Emil Kraepelin (1856-1926) is identified as the founder of contemporary scientific psychiatry, as well as of psychopharmacology and psychiatric genetics. Kraepelin believed that psychiatric diseases stemmed  from biological and genetic malfunctions. His theories dominated the field of psychiatry at the start of the twentieth century, despite the later psychodynamic incursions of Sigmund Freud and his followers.

In 1882 he was appointed to a professorship at the University of Tartu (Dorpat) in Estonia and became the director of an eighty-bed University Clinic. Later, in Heidelberg around 1900, Kraepelin concluded that mental illnesses were above all social disorders, and set out his views on the body politic (Volkskörper) in his early paper on “Crime as a social disease.” In this text, Kraepelin argues that his clinical experience showed that criminal behavior correlated with what he called a 'congenitally inferior predisposition'.

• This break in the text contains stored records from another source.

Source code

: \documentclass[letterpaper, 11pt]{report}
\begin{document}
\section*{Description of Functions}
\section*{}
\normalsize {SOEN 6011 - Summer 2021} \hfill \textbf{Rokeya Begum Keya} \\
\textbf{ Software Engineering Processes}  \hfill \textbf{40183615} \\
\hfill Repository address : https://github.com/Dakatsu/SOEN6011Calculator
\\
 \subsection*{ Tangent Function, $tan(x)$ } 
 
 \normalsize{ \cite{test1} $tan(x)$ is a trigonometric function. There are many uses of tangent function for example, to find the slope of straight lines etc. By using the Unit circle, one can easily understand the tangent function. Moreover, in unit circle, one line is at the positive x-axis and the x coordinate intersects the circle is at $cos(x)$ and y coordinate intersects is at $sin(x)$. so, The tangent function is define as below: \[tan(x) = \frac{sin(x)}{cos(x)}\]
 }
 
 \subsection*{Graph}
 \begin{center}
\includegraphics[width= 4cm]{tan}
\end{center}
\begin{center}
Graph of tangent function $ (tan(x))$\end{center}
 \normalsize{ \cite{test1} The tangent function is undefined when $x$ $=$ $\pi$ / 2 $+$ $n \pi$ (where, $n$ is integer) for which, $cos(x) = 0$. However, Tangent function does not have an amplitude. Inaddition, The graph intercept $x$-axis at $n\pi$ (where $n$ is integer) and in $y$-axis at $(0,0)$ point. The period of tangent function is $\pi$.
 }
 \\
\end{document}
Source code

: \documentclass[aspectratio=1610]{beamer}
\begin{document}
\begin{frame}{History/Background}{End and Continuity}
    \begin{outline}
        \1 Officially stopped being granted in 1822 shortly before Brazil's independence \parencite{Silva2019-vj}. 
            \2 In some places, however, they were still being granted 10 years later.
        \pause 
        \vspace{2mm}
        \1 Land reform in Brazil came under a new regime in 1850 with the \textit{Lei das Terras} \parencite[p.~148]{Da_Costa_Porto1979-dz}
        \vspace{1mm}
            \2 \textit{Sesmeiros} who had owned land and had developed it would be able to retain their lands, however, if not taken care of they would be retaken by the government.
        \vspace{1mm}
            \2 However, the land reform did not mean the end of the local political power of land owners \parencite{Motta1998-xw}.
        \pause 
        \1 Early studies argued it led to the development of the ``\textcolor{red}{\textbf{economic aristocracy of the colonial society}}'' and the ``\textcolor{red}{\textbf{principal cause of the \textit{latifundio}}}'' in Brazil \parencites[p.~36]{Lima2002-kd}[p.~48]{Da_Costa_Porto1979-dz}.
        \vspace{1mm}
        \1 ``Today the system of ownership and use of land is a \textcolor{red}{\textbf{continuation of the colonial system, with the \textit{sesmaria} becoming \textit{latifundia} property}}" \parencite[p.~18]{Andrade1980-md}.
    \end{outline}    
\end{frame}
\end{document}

At the outbreak of the First World War, he launched an unsuccessful personal campaign to establish a venereal disease national screening programme for the German army. He later joined the ‘People's Committee for the Rapid Subjugation of England’, a body dominated by right-wing academics. Like many whose whose outlook had been formed in the heyday of Bismarck's era, Kraepelin interpreted the disastrous political and military consequences of pan-Germanic nationalism as the result of an unfortunate disease of the body politic which called for prompt treatment and rehabilitation. He was, in effect, assuming the role of a psycho-hygienic Führer, applying his own brand of biologically-based medical expertise to the political and social problems of the day.